As reported in OOSKAnews, there have been protests at the site since March when local farmers blocked a highway, seized a dam control room and set fire to trucks. As a result, the National Water Commission of Mexico (Conagua) backed down on a plan to divert water to the United States. Chihuahua Governor Javier Corral supported Conagua’s decision, describing the previous release plan as “erratic” and “foolish.”
Chihuahua state government officials prefer preserving resources for the use of their communities and have urged the strategy of “wait and hope for summer rains” that were anticipated to be sufficient to meet treaty commitments.
Nevertheless, in late July, demonstrators in Chihuahua continued the protests and burned several government vehicles, blocked railway tracks and set fire to a government office and highway tollbooths.
Federal officials have taken a different view.
Mexico President Lopez Obrador said in the spring: “We do not want an international conflict...Treaties have to be lived up to.
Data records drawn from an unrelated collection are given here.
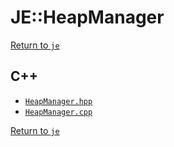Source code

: # JE::HeapManager

[Return to `je`](/docs/je.md)

## C++

- [`HeapManager.hpp`](/src/je/HeapManager.hpp)
- [`HeapManager.cpp`](/src/je/HeapManager.cpp)

[Return to `je`](/docs/je.md)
If we have signed a treaty, we have to comply with it". He has also advocated paying the debt, citing that water received from the Colorado River is four time greater that water paid into the Rio Grande system.
Ultimately, Lopez Obrador is concerned about possible sanctions, the closing of the border, or the imposition of tariffs or other forms of retaliation.
As recently as 3 September, Lopez Obrador indicated that he might appeal to President Trump for clemency under the treaty or request an independent audit of the water payments.
In a 10 September news conference, Lopez Obrador called the newest incident “regrettable,” and added that the Attorney General's Office would investigate the case.
The US Section of the International Boundary and Water Commission, the bilateral body that oversees treaty issues, has said that it “has not received any proposals from our Mexican counterparts to have the UN come in to audit water deliveries.”
In mid-July, the US Commissioner of the water commission, Jayne Harkins, said "they need to increase their water releases to the United States immediately,” adding “Mexico has failed to implement releases promised earlier and continuing to delay increases the risk of Mexico failing to meet its delivery obligation".